Z niewiadomych względów ?Express Bydgoski?, który w minionym tygodniu intensywnie zajmował się sytuacją w Wojewódzkim Ośrodku Ruchu Drogowego, nie poinformował czytelników o dyscyplinarnym zwolnieniu z pracy wicedyrektora Antoniego Tokarczuka. Nas o tym wydarzeniu powiadomili dzisiaj pracownicy WORD, nie kryjąc wielkiej z tego powodu radości. W minionym czasie Tokarczuk zastępował przebywającego na zwolnieniu lekarskim dyrektora Tadeusza Kondrusiewicza i zalazł ludziom tak za skórę, że ze wstrętem chodzili do pracy.

Na pracodawcy ciąży obowiązek pisemnego uzasadnienia decyzji o zwolnieniu dyscyplinarnym pracownika poprzez podanie zdarzenia prawnego dotyczącego winy leżącej po stronie pracownika lub jego niedbalstwa. Jaka przyczyna widnieje na wypowiedzeniu wręczonym Antoniemu Tokarczukowi? Tadeusz Kondrusiewicz nie zgodził się na rozmowę z nami, twierdząc, że to wewnętrzna sprawa firmy. Znaleźli się jednak pracownicy Wojewódzkiego Ośrodka Ruchu Drogowego, którzy wolni byli od takich skrupułów.

Nasi informatorzy twierdzą, że przyczyn zwolnienia z art. 52 było kilka. Wicedyrektor zabronił podwładnym informowania o tym, co dzieje się w firmie, chorego dyrektora. Pewnie dlatego, że działo się dużo. Przesuwani byli pracownicy na inne stanowiska, zmieniano niektórym zakres obowiązków.
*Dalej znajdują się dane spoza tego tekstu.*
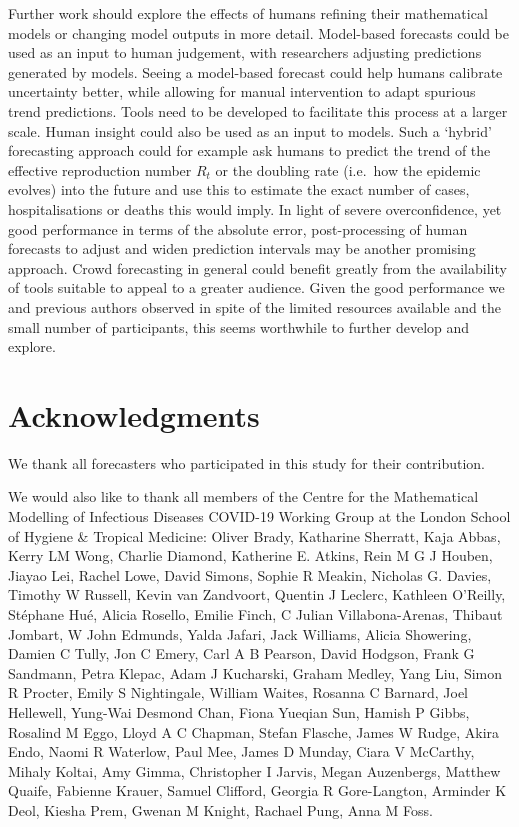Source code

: \documentclass[10pt,letterpaper]{article}
\begin{document}
Further work should explore the effects of humans refining their
mathematical models or changing model outputs in more detail.
Model-based forecasts could be used as an input to human judgement, with
researchers adjusting predictions generated by models. Seeing a
model-based forecast could help humans calibrate uncertainty better,
while allowing for manual intervention to adapt spurious trend
predictions. Tools need to be developed to facilitate this process at a
larger scale. Human insight could also be used as an input to models.
Such a `hybrid' forecasting approach could for example ask humans to
predict the trend of the effective reproduction number \(R_t\) or the
doubling rate (i.e.~how the epidemic evolves) into the future and use
this to estimate the exact number of cases, hospitalisations or deaths
this would imply. In light of severe overconfidence, yet good
performance in terms of the absolute error, post-processing of human
forecasts to adjust and widen prediction intervals may be another
promising approach. Crowd forecasting in general could benefit greatly
from the availability of tools suitable to appeal to a greater audience.
Given the good performance we and previous authors observed in spite of
the limited resources available and the small number of participants,
this seems worthwhile to further develop and explore.

\clearpage

\section*{Acknowledgments}

We thank all forecasters who participated in this study for their
contribution.

We would also like to thank all members of the Centre for the
Mathematical Modelling of Infectious Diseases COVID-19 Working Group at
the London School of Hygiene \& Tropical Medicine: Oliver Brady,
Katharine Sherratt, Kaja Abbas, Kerry LM Wong, Charlie Diamond,
Katherine E. Atkins, Rein M G J Houben, Jiayao Lei, Rachel Lowe, David
Simons, Sophie R Meakin, Nicholas G. Davies, Timothy W Russell, Kevin
van Zandvoort, Quentin J Leclerc, Kathleen O'Reilly, Stéphane Hué,
Alicia Rosello, Emilie Finch, C Julian Villabona-Arenas, Thibaut
Jombart, W John Edmunds, Yalda Jafari, Jack Williams, Alicia Showering,
Damien C Tully, Jon C Emery, Carl A B Pearson, David Hodgson, Frank G
Sandmann, Petra Klepac, Adam J Kucharski, Graham Medley, Yang Liu, Simon
R Procter, Emily S Nightingale, William Waites, Rosanna C Barnard, Joel
Hellewell, Yung-Wai Desmond Chan, Fiona Yueqian Sun, Hamish P Gibbs,
Rosalind M Eggo, Lloyd A C Chapman, Stefan Flasche, James W Rudge, Akira
Endo, Naomi R Waterlow, Paul Mee, James D Munday, Ciara V McCarthy,
Mihaly Koltai, Amy Gimma, Christopher I Jarvis, Megan Auzenbergs,
Matthew Quaife, Fabienne Krauer, Samuel Clifford, Georgia R
Gore-Langton, Arminder K Deol, Kiesha Prem, Gwenan M Knight, Rachael
Pung, Anna M Foss.
\end{document}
Ludzie byli okropnie traktowani. Tokarczuk krzyczał, groził zwolnieniem i prokuratorem.

?Express Bydgoski? publikował w ostatnim czasie artykuły krytycznie oceniające szefa bydgoskiego WORD-u. Wynikało z nich, że dyrektor Kondrusiewicz stworzył fikcyjny etat dla działacza PO z Inowrocławia i że za ujawnienie tego faktu mediom zwolnił Tadeusza Błażejewskiego, który razem z Antonim Tokarczukiem, w czasie gdy szef przebywał na zwolnieniu lekarskim, znalazł obciążające go materiały.

Znajomość kulis różnych przecieków kontrolowanych, nakazuje zastanowić się, w czyim interesie były te publikacje. Czy panowie Tokarczuk i Błażejewski spodziewali się, że zostaną zwolnieni i zależało im na utworzeniu zasłony dymnej, żeby ukryć własne postępowanie w czasie pobytu pracodawcy w szpitalu?

Stanowisko w WORD-zie Antoni Tokarczuk objął półtora roku temu. Po odwołaniu go z funkcji dyrektora Izby Gospodarczej Wodociągi Polskie nie mógł długo znaleźć zatrudnienia. Teraz ma siedem dni czasu na odwołanie się do Sądu Pracy.